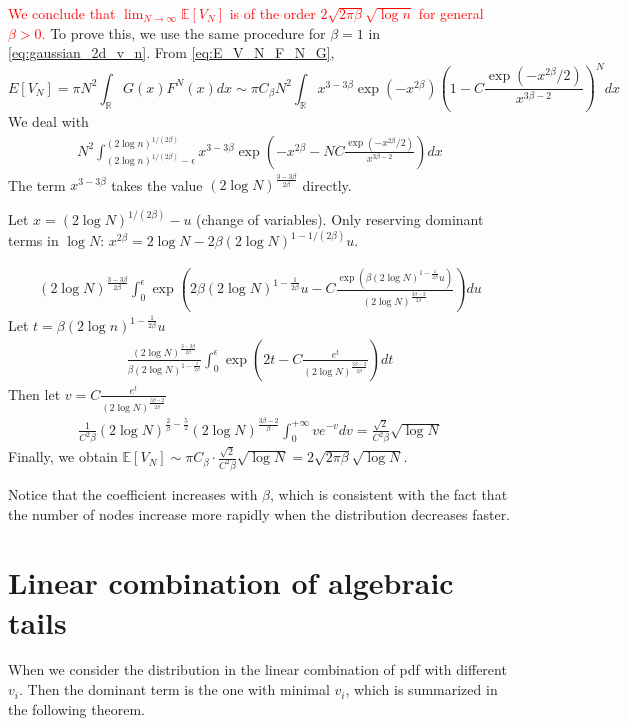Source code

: \documentclass{article}
\def\E{\mathbb{E}}
\def\R{\mathbb{R}}
\begin{document}
\textcolor{red}{We conclude that
$\lim_{N\to \infty} \E[V_N]$
is of the order $ 2\sqrt{2\pi \beta} \sqrt{\log n}
$ for general $\beta>0$.}
To prove this, we use the same procedure for $\beta=1$
in \eqref{eq:gaussian_2d_v_n}.
From \eqref{eq:E_V_N_F_N_G},
$$
E[V_N] = \pi N^2\int_{\R}G(x)F^N(x)
dx\sim \pi C_\beta
N^2 \int_{\R}
x^{3-3\beta} \exp(-x^{2\beta}) \left(
1-C\frac{\exp(-x^{2\beta}/2)}{x^{3\beta-2}}
\right)^N dx
$$
We deal with 
\begin{align*}
    N^2 \int_{(2\log n)^{1/(2\beta)}-\epsilon}^{(2\log n)^{1/(2\beta)}}
    x^{3-3\beta}\exp\left(
    -x^{2\beta} -N
    C\frac{\exp(-x^{2\beta}/2)}{x^{3\beta-2}}
 \right) dx
\end{align*}
The term $x^{3-3\beta}$ takes the value
$(2\log N)^{\frac{3-3\beta}{2\beta}}$ directly.

Let $x=(2\log N)^{1/(2\beta)}-u$ (change of variables).
Only reserving dominant terms in $\log N$:
$
x^{2\beta} = 2\log N - 
2\beta
(2 \log N)^{1-1/(2\beta)}u$.

\begin{align*}
    (2\log N)^{\frac{3-3\beta}{2\beta}}
    \int_{0}^{\epsilon}
\exp\left(
    2\beta (2\log N)^{1-\frac{1}{2\beta}} u -
    C\frac{\exp(\beta (2\log N)^{1-\frac{1}{2\beta}} u)}{(2\log N)^{\frac{3\beta-2}{2\beta}}}
 \right) du
\end{align*}
Let $t=\beta (2\log n)^{1-\frac{1}{2\beta}}u$
\begin{align*}
    \frac{(2\log N)^{\frac{3-3\beta}{2\beta}}
    }{\beta(2\log N)^{1-\frac{1}{2\beta}}}
    \int_{0}^{\epsilon}
\exp\left(
    2t -
    C\frac{e^t}{(2\log N)^{\frac{3\beta-2}{2\beta}}}
 \right) dt
\end{align*}
Then let $v=C\frac{e^t}{(2\log N)^{\frac{3 \beta - 2}{2\beta}}}$
\begin{align*}
   \frac{1}{C^2\beta} (2\log N)^{\frac{2}{\beta} - \frac{5}{2}}
    (2\log N)^{\frac{3 \beta - 2}{\beta}}
    \int_{0}^{+\infty}
ve^{-v}dv
= \frac{\sqrt{2}}{C^2\beta}
\sqrt{\log N}
\end{align*}
Finally, we obtain $\E[V_N] 
\sim \pi C_{\beta} \cdot \frac{\sqrt{2}}{C^2\beta} \sqrt{\log N}
 = 2\sqrt{2\pi \beta} \sqrt{\log N}$.

Notice that the coefficient increases with $\beta$,
which is consistent with the fact that the number of nodes increase
more rapidly 
when the distribution decreases faster.

\section{Linear combination of algebraic tails}
When we consider the distribution in the linear combination
of pdf with different $v_i$.
Then the dominant term is the one with minimal $v_i$,
which is summarized in the following theorem.
\end{document}
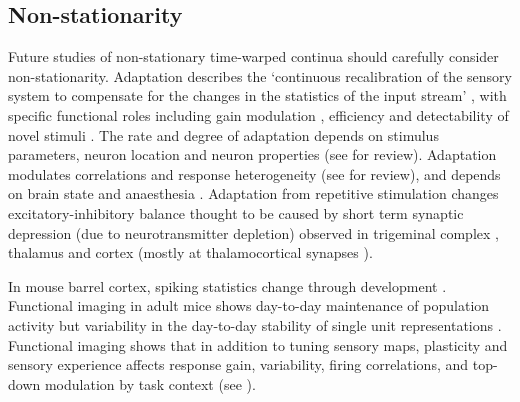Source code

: \documentclass{article}
\begin{document}




\subsection*{Non-stationarity}

Future studies of non-stationary time-warped continua should carefully consider non-stationarity. Adaptation describes the `continuous recalibration of the sensory system to compensate for the changes in the statistics of the input stream' \cite{kheradpezhouh2017response}, with specific functional roles including gain modulation \cite{ahissar2000transformation, heiss2008shift, khatri2009stimulus, mohar2013opposite}, efficiency \cite{sharpee2006adaptive} and detectability of novel stimuli \cite{dragoi2002dynamics, ulanovsky2003processing}. The rate and degree of adaptation depends on stimulus parameters, neuron location and neuron properties (see \cite{kheradpezhouh2017response} for review). Adaptation modulates correlations and response heterogeneity (see \cite{kheradpezhouh2017response} for review), and depends on brain state and anaesthesia \cite{castro2004absence, katz2012trial}. Adaptation from repetitive stimulation changes excitatory-inhibitory balance \cite{higley2006balanced, heiss2008shift, malina2013imbalance} thought to be caused by short term synaptic depression (due to neurotransmitter depletion) observed in trigeminal complex \cite{mohar2013opposite}, thalamus \cite{deschenes2003relay} and cortex \cite{higley2006balanced, heiss2008shift, malina2013imbalance} (mostly at thalamocortical synapses \cite{chung2002short}).

In mouse barrel cortex, spiking statistics change through development \cite{van2017layer}. Functional imaging in adult mice shows day-to-day maintenance of population activity \cite{margolis2012reorganization, mayrhofer2015sparse} but variability in the day-to-day stability of single unit representations \cite{mayrhofer2015sparse}. Functional imaging shows that in addition to tuning sensory maps, plasticity and sensory experience affects response gain, variability, firing correlations, and top-down modulation by task context (see \cite{lemessurier2018plasticity}). 
\end{document}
--
◆ Assigned task ◆
From the very first line of the listing above through the line that holds "takes the value", write out each line exactly as it stands, leaving pictures out.

◆ Response area ◆
Source code

: \documentclass{article}
\def\E{\mathbb{E}}
\def\R{\mathbb{R}}
\begin{document}
\textcolor{red}{We conclude that
$\lim_{N\to \infty} \E[V_N]$
is of the order $ 2\sqrt{2\pi \beta} \sqrt{\log n}
$ for general $\beta>0$.}
To prove this, we use the same procedure for $\beta=1$
in \eqref{eq:gaussian_2d_v_n}.
From \eqref{eq:E_V_N_F_N_G},
$$
E[V_N] = \pi N^2\int_{\R}G(x)F^N(x)
dx\sim \pi C_\beta
N^2 \int_{\R}
x^{3-3\beta} \exp(-x^{2\beta}) \left(
1-C\frac{\exp(-x^{2\beta}/2)}{x^{3\beta-2}}
\right)^N dx
$$
We deal with 
\begin{align*}
    N^2 \int_{(2\log n)^{1/(2\beta)}-\epsilon}^{(2\log n)^{1/(2\beta)}}
    x^{3-3\beta}\exp\left(
    -x^{2\beta} -N
    C\frac{\exp(-x^{2\beta}/2)}{x^{3\beta-2}}
 \right) dx
\end{align*}
The term $x^{3-3\beta}$ takes the value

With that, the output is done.